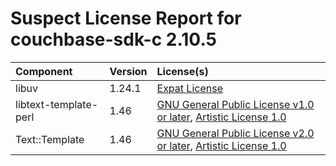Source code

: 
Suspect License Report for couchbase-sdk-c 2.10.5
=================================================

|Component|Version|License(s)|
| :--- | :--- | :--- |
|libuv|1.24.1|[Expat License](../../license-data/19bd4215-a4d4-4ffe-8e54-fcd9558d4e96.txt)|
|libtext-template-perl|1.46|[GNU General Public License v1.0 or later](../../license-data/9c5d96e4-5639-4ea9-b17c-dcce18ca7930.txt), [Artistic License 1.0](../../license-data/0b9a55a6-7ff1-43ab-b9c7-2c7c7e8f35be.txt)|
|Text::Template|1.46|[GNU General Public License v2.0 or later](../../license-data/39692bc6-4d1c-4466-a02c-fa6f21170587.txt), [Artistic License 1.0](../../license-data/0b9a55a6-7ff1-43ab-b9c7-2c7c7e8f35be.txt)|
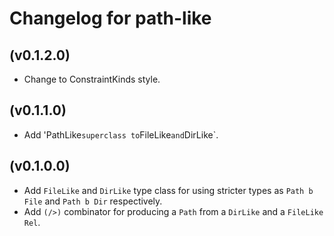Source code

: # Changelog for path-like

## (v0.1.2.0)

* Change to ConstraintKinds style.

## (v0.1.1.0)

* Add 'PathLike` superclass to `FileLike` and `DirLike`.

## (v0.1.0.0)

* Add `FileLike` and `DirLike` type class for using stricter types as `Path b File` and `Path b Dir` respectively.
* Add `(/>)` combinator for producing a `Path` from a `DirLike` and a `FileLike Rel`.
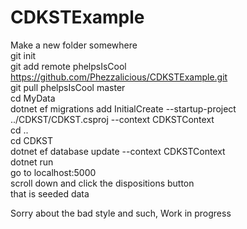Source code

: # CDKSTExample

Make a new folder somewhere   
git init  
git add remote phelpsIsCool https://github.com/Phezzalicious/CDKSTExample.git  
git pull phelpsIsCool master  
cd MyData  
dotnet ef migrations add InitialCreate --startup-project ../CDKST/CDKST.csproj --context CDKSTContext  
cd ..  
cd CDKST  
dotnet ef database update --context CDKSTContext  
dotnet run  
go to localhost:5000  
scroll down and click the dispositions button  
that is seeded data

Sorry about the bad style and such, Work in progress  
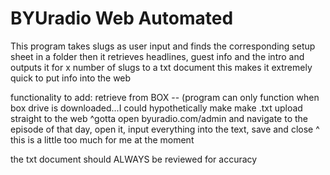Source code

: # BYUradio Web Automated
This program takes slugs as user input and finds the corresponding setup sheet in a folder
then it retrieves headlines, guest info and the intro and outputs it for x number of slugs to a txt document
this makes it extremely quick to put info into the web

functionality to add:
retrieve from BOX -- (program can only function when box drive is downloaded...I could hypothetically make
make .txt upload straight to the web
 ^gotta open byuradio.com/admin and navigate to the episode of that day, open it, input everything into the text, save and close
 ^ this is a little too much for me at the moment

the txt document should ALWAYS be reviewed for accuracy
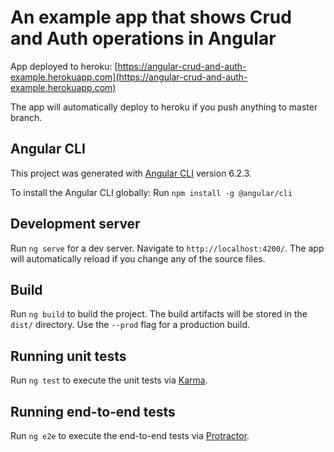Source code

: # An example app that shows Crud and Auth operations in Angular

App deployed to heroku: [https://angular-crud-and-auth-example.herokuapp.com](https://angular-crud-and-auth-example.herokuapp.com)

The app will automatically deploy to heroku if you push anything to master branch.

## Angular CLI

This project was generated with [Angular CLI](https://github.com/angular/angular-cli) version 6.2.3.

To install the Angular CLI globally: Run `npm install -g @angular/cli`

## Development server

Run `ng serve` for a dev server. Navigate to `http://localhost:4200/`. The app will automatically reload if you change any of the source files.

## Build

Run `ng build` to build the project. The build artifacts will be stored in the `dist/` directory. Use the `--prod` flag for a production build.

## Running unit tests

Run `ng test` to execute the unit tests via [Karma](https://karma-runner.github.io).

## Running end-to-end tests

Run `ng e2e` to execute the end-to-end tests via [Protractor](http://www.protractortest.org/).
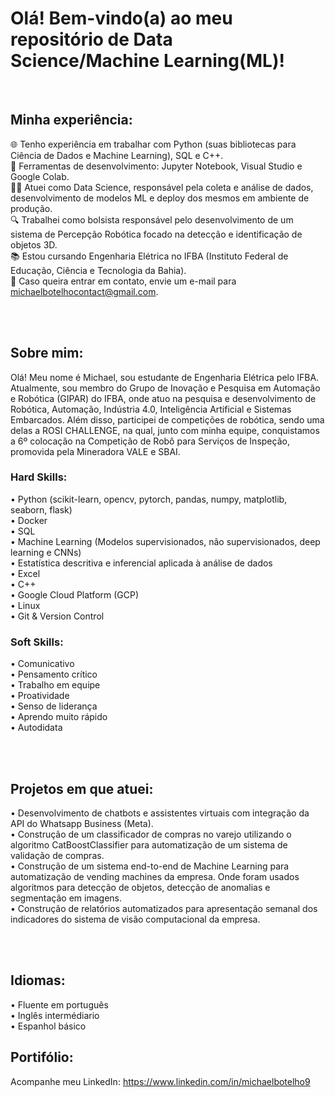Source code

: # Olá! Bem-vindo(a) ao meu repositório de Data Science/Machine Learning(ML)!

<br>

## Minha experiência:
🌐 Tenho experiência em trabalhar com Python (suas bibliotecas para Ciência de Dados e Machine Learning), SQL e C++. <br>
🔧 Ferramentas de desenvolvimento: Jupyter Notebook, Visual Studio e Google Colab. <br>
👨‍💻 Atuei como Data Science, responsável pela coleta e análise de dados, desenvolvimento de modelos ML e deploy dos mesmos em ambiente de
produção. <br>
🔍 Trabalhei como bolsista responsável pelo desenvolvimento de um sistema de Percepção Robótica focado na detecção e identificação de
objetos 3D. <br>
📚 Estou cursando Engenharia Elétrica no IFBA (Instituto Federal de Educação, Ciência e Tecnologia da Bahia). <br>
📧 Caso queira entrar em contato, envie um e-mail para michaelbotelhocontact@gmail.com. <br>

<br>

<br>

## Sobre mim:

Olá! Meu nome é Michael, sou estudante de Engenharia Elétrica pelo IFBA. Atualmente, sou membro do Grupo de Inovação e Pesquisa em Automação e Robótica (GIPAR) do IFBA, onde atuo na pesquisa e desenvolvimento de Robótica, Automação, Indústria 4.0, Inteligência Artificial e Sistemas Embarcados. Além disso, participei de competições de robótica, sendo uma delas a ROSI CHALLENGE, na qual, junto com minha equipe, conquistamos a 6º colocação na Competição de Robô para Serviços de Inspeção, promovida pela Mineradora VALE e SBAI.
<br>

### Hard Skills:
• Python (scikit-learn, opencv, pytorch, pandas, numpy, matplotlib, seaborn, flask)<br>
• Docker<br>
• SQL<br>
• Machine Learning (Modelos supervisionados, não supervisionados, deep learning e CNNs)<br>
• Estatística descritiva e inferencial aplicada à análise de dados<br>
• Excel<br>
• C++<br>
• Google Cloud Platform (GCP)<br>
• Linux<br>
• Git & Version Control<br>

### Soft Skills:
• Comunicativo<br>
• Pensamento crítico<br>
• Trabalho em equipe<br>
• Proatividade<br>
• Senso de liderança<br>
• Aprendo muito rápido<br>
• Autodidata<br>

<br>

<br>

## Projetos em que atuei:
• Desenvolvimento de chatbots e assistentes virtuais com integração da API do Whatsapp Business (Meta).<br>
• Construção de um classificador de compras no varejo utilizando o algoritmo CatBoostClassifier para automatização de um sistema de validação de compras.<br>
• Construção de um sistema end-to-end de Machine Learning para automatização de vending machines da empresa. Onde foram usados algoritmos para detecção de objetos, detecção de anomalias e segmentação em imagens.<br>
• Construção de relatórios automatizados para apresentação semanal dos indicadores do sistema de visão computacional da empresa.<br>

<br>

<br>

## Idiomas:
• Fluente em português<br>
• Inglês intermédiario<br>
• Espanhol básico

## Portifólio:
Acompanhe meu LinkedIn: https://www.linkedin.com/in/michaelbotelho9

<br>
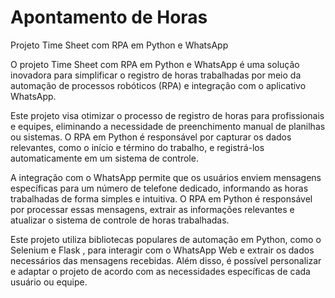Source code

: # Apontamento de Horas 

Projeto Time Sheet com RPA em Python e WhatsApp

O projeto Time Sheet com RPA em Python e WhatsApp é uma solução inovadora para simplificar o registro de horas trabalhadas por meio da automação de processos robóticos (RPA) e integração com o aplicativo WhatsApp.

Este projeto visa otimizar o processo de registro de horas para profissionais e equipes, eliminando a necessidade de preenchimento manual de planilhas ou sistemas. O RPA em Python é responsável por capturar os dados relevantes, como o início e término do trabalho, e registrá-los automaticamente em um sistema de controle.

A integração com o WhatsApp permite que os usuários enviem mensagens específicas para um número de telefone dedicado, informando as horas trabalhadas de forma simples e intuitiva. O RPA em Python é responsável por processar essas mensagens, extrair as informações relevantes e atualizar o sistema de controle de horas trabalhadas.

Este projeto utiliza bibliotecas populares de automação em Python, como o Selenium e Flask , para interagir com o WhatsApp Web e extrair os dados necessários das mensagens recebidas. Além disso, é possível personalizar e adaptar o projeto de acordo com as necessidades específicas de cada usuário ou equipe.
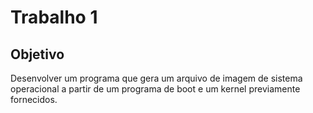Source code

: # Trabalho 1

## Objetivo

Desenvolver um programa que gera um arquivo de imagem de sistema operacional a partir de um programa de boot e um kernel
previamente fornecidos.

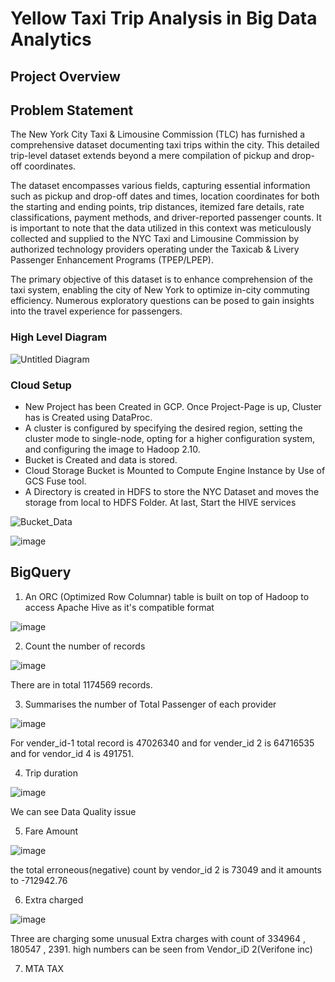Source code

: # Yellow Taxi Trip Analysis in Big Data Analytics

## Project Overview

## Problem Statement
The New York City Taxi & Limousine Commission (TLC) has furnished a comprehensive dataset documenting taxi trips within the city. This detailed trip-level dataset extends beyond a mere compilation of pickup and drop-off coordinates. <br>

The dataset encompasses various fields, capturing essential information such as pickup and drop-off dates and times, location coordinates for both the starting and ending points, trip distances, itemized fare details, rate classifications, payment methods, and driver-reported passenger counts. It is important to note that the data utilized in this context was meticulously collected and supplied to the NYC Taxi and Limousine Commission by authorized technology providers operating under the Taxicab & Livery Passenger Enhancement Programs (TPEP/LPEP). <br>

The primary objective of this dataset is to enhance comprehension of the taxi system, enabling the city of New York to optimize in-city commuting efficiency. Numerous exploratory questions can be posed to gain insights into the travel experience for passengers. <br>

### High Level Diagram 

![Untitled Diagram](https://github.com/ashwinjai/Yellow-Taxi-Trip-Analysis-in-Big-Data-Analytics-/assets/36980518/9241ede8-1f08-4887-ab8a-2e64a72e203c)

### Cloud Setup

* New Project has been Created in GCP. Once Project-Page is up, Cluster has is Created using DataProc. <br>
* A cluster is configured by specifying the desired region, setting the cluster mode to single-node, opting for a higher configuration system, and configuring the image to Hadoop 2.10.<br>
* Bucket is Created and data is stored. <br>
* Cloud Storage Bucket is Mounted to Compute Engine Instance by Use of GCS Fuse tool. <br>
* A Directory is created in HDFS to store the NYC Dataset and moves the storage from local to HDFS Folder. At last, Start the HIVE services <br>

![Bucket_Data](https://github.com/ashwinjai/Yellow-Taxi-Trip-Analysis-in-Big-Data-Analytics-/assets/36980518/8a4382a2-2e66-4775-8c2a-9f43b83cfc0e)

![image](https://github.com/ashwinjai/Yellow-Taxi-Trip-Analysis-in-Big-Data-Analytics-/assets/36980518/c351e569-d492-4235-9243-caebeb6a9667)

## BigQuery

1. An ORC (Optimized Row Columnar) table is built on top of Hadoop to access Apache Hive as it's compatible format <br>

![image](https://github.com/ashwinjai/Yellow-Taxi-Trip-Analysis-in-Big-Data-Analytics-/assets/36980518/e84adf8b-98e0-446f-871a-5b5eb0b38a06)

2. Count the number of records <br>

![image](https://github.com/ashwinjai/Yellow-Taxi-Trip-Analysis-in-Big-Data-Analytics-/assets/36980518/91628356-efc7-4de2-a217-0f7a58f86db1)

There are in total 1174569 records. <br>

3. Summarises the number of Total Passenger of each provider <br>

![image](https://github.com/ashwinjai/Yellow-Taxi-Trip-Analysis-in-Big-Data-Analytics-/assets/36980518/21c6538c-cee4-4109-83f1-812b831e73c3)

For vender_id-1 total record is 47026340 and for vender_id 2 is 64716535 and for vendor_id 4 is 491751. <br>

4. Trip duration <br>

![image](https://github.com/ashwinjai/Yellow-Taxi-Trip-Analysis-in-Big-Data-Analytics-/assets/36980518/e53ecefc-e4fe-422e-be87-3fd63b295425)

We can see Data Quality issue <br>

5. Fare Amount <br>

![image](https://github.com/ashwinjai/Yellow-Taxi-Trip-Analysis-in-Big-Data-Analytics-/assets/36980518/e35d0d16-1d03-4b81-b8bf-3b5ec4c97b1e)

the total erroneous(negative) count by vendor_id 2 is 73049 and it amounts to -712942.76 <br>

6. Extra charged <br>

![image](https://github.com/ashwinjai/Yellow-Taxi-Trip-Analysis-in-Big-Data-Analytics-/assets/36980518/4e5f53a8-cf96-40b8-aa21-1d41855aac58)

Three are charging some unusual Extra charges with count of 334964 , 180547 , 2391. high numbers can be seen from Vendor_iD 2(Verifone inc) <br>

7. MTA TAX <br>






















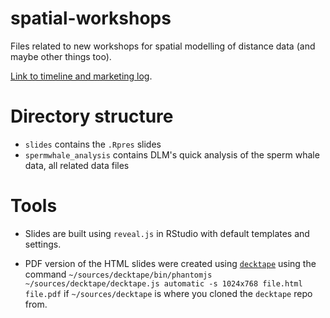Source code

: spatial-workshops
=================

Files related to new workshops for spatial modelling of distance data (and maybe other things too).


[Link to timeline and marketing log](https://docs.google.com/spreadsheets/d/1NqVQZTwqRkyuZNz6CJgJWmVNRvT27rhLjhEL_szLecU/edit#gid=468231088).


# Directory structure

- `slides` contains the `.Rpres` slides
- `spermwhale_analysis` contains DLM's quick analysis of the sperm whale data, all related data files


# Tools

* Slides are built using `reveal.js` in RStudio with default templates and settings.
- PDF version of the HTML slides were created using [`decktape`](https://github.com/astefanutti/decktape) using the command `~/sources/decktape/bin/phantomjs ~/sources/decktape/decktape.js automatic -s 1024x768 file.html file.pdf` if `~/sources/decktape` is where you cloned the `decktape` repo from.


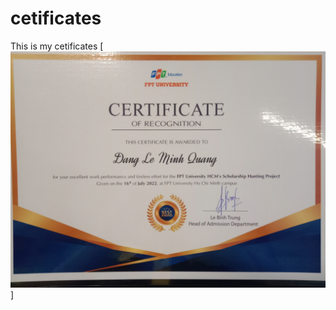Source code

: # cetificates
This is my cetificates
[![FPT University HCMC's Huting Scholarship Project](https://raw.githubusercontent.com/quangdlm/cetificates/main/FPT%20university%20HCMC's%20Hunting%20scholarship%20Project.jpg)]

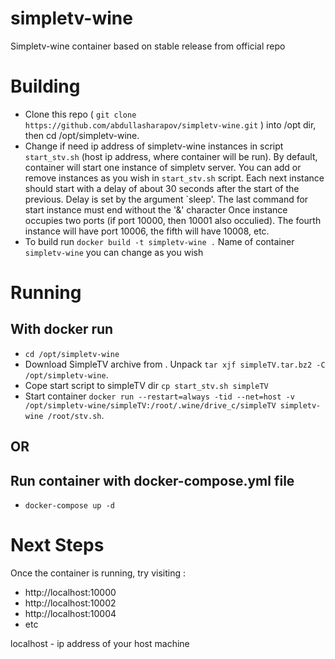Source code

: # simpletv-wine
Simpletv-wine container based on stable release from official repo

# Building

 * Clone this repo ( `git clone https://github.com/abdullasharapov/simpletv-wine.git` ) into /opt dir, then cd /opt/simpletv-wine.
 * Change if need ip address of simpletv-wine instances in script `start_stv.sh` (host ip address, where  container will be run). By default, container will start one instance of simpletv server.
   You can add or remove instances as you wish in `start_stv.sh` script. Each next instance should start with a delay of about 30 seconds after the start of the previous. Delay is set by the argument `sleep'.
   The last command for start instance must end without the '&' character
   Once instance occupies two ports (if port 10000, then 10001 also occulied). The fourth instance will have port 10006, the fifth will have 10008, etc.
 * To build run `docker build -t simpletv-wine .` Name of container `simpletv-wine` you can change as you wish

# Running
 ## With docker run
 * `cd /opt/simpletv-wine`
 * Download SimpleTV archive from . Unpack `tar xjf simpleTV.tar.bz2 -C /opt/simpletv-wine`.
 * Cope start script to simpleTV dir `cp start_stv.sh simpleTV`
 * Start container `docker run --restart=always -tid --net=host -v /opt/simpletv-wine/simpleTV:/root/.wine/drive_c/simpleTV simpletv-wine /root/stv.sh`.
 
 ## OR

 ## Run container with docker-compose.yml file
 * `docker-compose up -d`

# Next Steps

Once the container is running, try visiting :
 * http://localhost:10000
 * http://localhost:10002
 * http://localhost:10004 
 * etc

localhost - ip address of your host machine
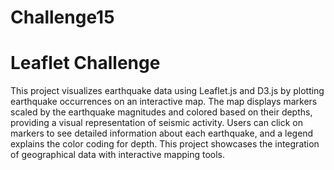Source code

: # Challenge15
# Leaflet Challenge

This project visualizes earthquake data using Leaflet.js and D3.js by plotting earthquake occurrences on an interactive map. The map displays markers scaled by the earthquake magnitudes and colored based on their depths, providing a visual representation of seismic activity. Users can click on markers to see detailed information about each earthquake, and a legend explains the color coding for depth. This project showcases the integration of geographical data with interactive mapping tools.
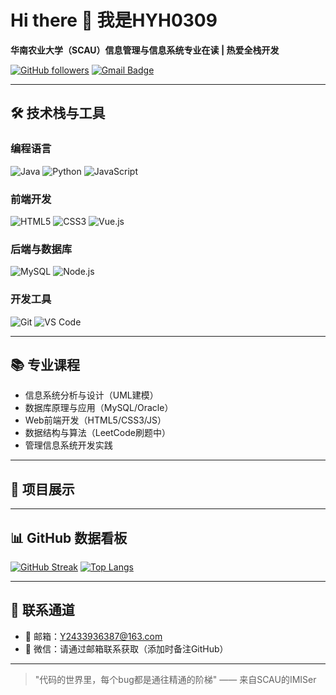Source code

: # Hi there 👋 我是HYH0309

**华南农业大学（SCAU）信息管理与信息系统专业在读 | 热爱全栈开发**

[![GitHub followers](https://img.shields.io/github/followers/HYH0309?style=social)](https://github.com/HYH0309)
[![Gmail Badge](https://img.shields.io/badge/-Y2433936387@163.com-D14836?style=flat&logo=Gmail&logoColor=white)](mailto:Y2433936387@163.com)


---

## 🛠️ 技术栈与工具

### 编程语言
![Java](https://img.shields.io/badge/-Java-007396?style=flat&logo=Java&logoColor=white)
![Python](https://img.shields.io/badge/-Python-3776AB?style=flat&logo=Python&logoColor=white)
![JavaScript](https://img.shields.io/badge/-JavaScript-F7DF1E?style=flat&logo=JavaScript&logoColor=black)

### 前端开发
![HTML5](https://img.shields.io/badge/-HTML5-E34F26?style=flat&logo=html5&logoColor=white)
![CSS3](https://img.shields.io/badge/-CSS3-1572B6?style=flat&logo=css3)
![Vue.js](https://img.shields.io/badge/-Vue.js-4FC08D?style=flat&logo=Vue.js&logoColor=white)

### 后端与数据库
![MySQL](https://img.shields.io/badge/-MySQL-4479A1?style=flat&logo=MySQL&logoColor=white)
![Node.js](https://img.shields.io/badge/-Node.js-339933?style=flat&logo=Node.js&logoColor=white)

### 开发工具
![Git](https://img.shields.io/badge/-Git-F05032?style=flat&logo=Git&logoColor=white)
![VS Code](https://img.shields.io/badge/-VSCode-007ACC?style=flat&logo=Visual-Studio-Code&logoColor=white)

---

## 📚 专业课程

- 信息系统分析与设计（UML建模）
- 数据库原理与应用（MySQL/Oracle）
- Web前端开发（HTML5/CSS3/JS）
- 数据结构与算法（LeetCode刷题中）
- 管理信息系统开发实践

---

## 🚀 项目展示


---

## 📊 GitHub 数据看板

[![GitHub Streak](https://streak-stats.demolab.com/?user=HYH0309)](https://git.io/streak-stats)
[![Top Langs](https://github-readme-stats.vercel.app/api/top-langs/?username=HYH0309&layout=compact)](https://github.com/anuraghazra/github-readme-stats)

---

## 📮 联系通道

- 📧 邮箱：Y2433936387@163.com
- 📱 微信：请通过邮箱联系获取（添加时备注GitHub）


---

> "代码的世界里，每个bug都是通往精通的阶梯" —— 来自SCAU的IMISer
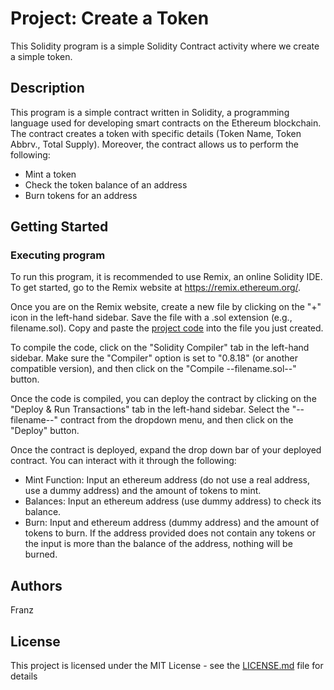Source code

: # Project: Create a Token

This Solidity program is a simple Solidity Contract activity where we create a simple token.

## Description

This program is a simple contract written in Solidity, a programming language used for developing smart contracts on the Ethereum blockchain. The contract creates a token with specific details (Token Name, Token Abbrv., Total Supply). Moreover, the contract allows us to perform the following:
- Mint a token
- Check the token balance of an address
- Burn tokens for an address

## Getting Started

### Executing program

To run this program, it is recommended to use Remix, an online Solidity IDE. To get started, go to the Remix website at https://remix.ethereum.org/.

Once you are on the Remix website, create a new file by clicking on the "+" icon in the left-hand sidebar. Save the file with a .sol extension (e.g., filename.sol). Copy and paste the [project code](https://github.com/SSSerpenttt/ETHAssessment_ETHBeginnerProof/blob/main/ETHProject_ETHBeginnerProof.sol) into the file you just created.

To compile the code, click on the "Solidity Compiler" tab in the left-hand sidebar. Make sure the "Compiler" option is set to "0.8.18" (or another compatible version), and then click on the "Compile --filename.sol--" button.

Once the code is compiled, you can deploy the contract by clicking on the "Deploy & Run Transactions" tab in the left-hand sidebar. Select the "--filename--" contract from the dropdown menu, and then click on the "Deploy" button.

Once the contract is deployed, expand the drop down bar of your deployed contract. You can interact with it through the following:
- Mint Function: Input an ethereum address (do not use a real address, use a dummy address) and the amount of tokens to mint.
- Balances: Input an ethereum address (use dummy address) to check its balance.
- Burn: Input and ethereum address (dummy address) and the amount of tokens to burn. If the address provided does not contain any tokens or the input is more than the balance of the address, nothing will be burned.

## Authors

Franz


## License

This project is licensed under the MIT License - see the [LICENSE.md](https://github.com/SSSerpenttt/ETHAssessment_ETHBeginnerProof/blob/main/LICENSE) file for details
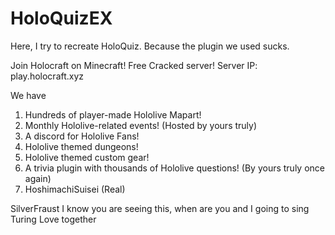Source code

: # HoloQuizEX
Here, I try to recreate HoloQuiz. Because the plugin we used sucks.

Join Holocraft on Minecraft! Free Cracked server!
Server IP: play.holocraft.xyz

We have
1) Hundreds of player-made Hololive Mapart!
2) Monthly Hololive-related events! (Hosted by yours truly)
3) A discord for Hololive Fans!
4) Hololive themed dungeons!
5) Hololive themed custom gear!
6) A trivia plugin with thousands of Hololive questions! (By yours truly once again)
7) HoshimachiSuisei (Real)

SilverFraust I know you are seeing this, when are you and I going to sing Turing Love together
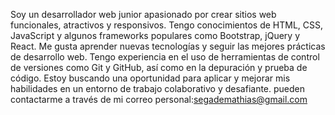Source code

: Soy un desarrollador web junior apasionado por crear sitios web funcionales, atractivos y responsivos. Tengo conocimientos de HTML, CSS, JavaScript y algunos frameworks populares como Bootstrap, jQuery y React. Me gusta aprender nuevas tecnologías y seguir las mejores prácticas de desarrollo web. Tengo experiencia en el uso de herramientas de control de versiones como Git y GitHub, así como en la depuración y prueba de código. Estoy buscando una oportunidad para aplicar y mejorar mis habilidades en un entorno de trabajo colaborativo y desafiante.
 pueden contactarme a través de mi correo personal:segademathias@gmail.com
───
**What is needed**. Where a line in the entries holds the word "city", copy that line.

**Result of this exercise**.
The New York City Taxi & Limousine Commission (TLC) has furnished a comprehensive dataset documenting taxi trips within the city. This detailed trip-level dataset extends beyond a mere compilation of pickup and drop-off coordinates. <br>
The primary objective of this dataset is to enhance comprehension of the taxi system, enabling the city of New York to optimize in-city commuting efficiency. Numerous exploratory questions can be posed to gain insights into the travel experience for passengers. <br>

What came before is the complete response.